== RECORDS FOR THE EXERCISE

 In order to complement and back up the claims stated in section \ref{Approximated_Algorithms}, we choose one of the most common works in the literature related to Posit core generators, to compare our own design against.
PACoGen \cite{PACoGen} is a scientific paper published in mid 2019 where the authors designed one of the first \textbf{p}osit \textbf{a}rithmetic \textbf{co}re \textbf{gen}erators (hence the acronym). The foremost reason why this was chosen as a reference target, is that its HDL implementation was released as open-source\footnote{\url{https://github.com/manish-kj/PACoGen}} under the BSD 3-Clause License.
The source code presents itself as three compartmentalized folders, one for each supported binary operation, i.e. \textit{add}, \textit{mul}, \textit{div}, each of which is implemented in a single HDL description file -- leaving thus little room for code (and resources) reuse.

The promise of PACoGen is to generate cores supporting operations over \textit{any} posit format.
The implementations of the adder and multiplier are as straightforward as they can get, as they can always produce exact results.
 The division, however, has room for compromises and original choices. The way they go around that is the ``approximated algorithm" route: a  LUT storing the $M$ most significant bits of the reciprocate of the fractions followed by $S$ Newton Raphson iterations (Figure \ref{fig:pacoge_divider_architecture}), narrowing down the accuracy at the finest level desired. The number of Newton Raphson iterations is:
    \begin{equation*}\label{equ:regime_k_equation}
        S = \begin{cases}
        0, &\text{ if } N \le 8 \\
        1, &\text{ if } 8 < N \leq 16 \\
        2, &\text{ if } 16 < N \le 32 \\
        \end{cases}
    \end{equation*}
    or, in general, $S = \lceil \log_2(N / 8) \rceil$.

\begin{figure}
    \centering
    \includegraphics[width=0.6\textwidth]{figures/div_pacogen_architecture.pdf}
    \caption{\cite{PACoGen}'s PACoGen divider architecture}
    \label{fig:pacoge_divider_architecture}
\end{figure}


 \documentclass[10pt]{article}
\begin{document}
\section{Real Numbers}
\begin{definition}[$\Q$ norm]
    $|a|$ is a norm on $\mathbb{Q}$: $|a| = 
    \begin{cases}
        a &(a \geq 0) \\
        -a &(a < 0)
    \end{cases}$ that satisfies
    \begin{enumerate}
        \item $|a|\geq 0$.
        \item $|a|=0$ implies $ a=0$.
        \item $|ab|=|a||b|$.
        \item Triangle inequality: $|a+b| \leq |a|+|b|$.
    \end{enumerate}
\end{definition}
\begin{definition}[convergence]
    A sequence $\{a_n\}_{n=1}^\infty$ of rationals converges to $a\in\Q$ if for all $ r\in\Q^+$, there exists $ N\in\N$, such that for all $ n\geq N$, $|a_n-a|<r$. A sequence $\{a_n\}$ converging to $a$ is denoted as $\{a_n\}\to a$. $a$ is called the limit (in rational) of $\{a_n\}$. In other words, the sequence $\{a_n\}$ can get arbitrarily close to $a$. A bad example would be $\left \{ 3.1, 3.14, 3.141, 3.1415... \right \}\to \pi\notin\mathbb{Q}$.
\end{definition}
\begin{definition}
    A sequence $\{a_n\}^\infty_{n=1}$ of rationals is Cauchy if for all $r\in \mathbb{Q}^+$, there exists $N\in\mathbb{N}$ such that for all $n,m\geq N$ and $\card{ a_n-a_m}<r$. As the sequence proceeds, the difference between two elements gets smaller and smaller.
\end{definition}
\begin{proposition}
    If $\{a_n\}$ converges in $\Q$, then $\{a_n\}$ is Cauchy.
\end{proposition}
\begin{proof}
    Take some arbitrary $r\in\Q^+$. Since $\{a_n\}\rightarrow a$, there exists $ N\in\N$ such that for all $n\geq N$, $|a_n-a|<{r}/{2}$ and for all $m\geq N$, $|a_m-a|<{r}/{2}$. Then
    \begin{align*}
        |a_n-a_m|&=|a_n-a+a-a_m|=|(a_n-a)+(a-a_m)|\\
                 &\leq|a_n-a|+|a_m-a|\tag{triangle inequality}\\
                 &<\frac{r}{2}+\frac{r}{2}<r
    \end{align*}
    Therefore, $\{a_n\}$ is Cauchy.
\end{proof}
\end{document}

====

REQUIRED WORK:
For the records above, state how many lines contain the string "section", with no added text.

RESULT BELOW:
2